Upadek na życzenie

Upadek na życzenie

Dodano:   /  Zmieniono: 
Lech Kaczyński przegra wybory prezydenckie na własne życzenie
Jeszcze w  marcu 2005 r. Lech Kaczyński prowadził w sondażach prezydenckich, a Donald Tusk był w drugiej lidze kandydatów, nie mających większych szans na wygraną. Co się zmieniło w międzyczasie? Otóż honorowy prezes Prawa i Sprawiedliwości zapomniał, że wybory prezydenckie są głosowaniem za tzw. "mniejszym złem". Kiedy więc w drugiej turze staną na przeciwko siebie Tuski Kaczyński, wielu ludzi przypomni sobie działania prezydenta Warszawy, którymi zraził do siebie znaczną część wyborców i zagłosuje na lidera PO.

Najpierw sprawa słynnej Parady Równości.
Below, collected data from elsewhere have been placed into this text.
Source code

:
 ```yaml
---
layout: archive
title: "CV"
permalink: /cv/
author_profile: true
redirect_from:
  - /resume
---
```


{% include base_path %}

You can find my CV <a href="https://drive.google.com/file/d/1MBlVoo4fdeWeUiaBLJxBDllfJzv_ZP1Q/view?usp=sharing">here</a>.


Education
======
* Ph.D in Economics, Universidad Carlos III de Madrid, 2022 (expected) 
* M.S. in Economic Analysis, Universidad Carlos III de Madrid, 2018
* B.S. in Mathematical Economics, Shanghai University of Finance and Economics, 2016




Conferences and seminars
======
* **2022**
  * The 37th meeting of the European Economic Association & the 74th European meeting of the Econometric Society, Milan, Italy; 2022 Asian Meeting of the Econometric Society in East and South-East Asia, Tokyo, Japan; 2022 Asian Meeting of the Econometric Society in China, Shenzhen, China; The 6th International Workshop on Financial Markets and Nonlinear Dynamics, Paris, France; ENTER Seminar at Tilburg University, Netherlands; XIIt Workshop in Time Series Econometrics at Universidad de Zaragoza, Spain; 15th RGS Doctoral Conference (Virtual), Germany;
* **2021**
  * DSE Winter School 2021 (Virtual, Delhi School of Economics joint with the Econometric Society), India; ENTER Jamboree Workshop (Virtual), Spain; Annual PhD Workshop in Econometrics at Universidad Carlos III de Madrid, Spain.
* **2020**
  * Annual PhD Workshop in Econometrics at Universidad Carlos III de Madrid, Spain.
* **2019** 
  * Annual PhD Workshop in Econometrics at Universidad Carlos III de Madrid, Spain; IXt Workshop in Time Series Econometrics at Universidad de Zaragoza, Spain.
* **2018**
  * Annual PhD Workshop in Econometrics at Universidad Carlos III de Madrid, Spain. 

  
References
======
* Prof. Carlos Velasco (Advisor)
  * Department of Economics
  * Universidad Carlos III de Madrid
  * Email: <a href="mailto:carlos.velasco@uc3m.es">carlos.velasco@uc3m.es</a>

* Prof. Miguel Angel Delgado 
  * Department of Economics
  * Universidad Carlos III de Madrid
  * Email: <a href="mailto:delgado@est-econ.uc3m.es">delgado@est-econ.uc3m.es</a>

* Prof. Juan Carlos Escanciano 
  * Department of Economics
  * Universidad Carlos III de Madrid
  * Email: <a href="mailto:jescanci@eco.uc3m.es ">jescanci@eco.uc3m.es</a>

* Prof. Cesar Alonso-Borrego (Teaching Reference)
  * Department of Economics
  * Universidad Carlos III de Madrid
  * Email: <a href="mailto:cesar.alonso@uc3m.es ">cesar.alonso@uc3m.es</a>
Kaczyński zabronił jej przeprowadzenia doskonale zdając sobie sprawę z tego, że jest to niezgodne z Konstytucją RP, która gwarantuje każdemu obywatelowi prawo do pokojowego manifestowania swoich poglądów. W ten sposób runął pracowicie pielęgnowany przez Kaczyńskiego wizerunek polityka, który przestrzeganie prawa stawia na pierwszym miejscu.

Równie szybko padł mit człowieka, który nie toleruje korupcji i ją bezwzględnie zwalcza. Ostatnio "Rzeczpospolita" ujawniła, że Michał Borowski, główny architekt Warszawy i jeden z najbliższych współpracowników Lecha Kaczyńskiego jest podejrzewany o korupcje (m.in. szybciej wydawał na budowę firmom, które projektowanie budynków zlecały jego firmie). Jak twierdzi Julia Pitera, była szefowa Transparency International wielokrotnie informowała o tym Lecha Kaczyńskiego i nie doczekała się żadnej reakcji.
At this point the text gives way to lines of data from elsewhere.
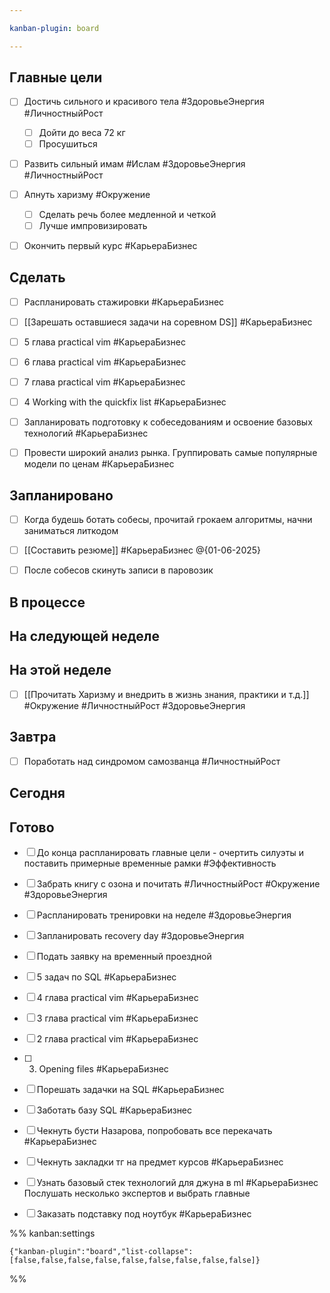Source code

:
 ```yaml
---

kanban-plugin: board

---
```


## Главные цели

- [ ] Достичь сильного и красивого тела #ЗдоровьеЭнергия #ЛичностныйРост
	- [ ] Дойти до веса 72 кг
	- [ ] Просушиться
- [ ] Развить сильный имам #Ислам #ЗдоровьеЭнергия #ЛичностныйРост
- [ ] Апнуть харизму  #Окружение
	- [ ] Сделать речь более медленной и четкой
	- [ ] Лучше импровизировать
- [ ] Окончить первый курс #КарьераБизнес


## Сделать

- [ ] Распланировать стажировки #КарьераБизнес
- [ ] [[Зарешать оставшиеся задачи на соревном DS]] #КарьераБизнес
- [ ] 5 глава practical vim #КарьераБизнес
- [ ] 6 глава practical vim #КарьераБизнес
- [ ] 7 глава practical vim #КарьераБизнес
- [ ] 4 Working with the quickfix list #КарьераБизнес
- [ ] Запланировать подготовку к собеседованиям и освоение базовых технологий #КарьераБизнес
- [ ] Провести широкий анализ рынка. Группировать самые популярные модели по ценам #КарьераБизнес


## Запланировано

- [ ] Когда будешь ботать собесы, прочитай грокаем алгоритмы, начни заниматься литкодом
- [ ] [[Составить резюме]] #КарьераБизнес @{01-06-2025}
- [ ] После собесов скинуть записи в паровозик


## В процессе



## На следующей неделе



## На этой неделе

- [ ] [[Прочитать Харизму и внедрить в жизнь знания, практики и т.д.]] #Окружение #ЛичностныйРост #ЗдоровьеЭнергия


## Завтра

- [ ] Поработать над синдромом самозванца #ЛичностныйРост


## Сегодня



## Готово

- [ ] До конца распланировать главные цели - очертить силуэты и поставить примерные временные рамки #Эффективность
- [ ] Забрать книгу с озона и почитать #ЛичностныйРост #Окружение #ЗдоровьеЭнергия
- [ ] Распланировать тренировки на неделе #ЗдоровьеЭнергия
- [ ] Запланировать recovery day #ЗдоровьеЭнергия
- [ ] Подать заявку на временный проездной
- [ ] 5 задач по SQL #КарьераБизнес
- [ ] 4 глава practical vim #КарьераБизнес
- [ ] 3 глава practical vim #КарьераБизнес
- [ ] 2 глава practical vim #КарьераБизнес
- [ ] 3. Opening files #КарьераБизнес
- [ ] Порешать задачки на SQL #КарьераБизнес
- [ ] Заботать базу SQL #КарьераБизнес
- [ ] Чекнуть бусти Назарова, попробовать все перекачать #КарьераБизнес
- [ ] Чекнуть закладки тг на предмет курсов #КарьераБизнес
- [ ] Узнать базовый стек технологий для джуна в ml #КарьераБизнес 
	Послушать несколько экспертов и выбрать главные
- [ ] Заказать подставку под ноутбук #КарьераБизнес




%% kanban:settings
```
{"kanban-plugin":"board","list-collapse":[false,false,false,false,false,false,false,false,false]}
```
%%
Jako przywódca partii, która uważa się za "prawicową" Kaczyński z zadziwiającą gorliwością nakazał także swoim urzędnikom wykonywać dekret Bolesława Bieruta z 1945 r., który bez odszkodowania pozbawiał mieszkańców Warszawy należących do nich domów i kamienic. Prezydent stolicy polecił podległym sobie urzędnikom by nakłaniali wywłaszczonych warszawiaków do podpisania umów dzierżawy swoich byłych domów, tak by nie mogli ich zasiedzieć. Kiedy Lech Kaczyński już przegra wybory prezydenckie, będzie mógł za to winić wyłącznie siebie.